**RECORD SET**
========================
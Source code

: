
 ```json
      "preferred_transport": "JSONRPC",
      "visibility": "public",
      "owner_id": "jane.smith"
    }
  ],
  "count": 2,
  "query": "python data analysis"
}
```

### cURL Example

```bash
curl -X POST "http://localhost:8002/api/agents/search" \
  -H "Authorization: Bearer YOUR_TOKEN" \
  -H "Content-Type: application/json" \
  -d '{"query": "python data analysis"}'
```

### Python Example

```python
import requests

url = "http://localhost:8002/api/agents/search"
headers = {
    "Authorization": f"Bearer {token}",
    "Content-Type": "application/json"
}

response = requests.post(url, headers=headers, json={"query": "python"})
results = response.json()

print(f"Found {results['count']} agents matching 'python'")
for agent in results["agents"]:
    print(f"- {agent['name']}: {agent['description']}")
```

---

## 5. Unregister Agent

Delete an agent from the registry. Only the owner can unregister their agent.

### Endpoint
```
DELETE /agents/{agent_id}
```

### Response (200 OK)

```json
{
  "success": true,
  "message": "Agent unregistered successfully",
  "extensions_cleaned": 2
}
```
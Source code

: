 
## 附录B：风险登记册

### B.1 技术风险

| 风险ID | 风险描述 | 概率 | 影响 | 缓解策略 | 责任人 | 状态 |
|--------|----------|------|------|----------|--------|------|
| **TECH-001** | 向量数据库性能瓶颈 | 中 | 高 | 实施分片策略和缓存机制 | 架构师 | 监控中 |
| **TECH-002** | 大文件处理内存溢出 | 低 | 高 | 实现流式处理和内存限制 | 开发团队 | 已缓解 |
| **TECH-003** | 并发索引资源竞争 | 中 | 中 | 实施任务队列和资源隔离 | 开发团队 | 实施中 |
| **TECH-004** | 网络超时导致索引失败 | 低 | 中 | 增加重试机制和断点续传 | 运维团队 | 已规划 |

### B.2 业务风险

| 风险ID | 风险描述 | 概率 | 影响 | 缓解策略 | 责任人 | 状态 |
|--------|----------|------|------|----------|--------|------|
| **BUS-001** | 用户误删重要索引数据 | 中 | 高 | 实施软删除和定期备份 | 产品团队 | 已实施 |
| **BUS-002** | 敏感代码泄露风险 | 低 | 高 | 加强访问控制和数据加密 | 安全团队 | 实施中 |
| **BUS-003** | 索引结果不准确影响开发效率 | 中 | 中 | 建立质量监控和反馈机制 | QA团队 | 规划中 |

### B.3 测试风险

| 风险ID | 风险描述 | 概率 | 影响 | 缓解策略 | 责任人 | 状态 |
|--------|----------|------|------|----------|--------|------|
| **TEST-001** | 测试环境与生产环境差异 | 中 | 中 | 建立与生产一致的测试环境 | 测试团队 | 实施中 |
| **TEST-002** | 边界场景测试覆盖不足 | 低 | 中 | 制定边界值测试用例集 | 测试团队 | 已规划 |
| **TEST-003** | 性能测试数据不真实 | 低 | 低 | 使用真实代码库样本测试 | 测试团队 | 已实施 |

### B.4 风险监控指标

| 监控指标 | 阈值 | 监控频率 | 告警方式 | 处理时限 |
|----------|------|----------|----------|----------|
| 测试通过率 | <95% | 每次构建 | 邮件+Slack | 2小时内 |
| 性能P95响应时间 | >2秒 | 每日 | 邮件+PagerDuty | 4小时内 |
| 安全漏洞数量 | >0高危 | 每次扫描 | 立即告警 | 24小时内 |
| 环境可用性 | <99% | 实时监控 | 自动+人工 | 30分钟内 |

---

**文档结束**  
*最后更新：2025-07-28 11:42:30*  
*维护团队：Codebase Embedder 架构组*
========================
**ABOUT THIS EXERCISE**
Output exactly the lines of the records from the first through the one bearing "## 5. Unregister Agent", both ends included.

**YOUR SOLUTION**
Source code

:
 ```json
      "preferred_transport": "JSONRPC",
      "visibility": "public",
      "owner_id": "jane.smith"
    }
  ],
  "count": 2,
  "query": "python data analysis"
}
```

### cURL Example

```bash
curl -X POST "http://localhost:8002/api/agents/search" \
  -H "Authorization: Bearer YOUR_TOKEN" \
  -H "Content-Type: application/json" \
  -d '{"query": "python data analysis"}'
```

### Python Example

```python
import requests

url = "http://localhost:8002/api/agents/search"
headers = {
    "Authorization": f"Bearer {token}",
    "Content-Type": "application/json"
}

response = requests.post(url, headers=headers, json={"query": "python"})
results = response.json()

print(f"Found {results['count']} agents matching 'python'")
for agent in results["agents"]:
    print(f"- {agent['name']}: {agent['description']}")
```

---

## 5. Unregister Agent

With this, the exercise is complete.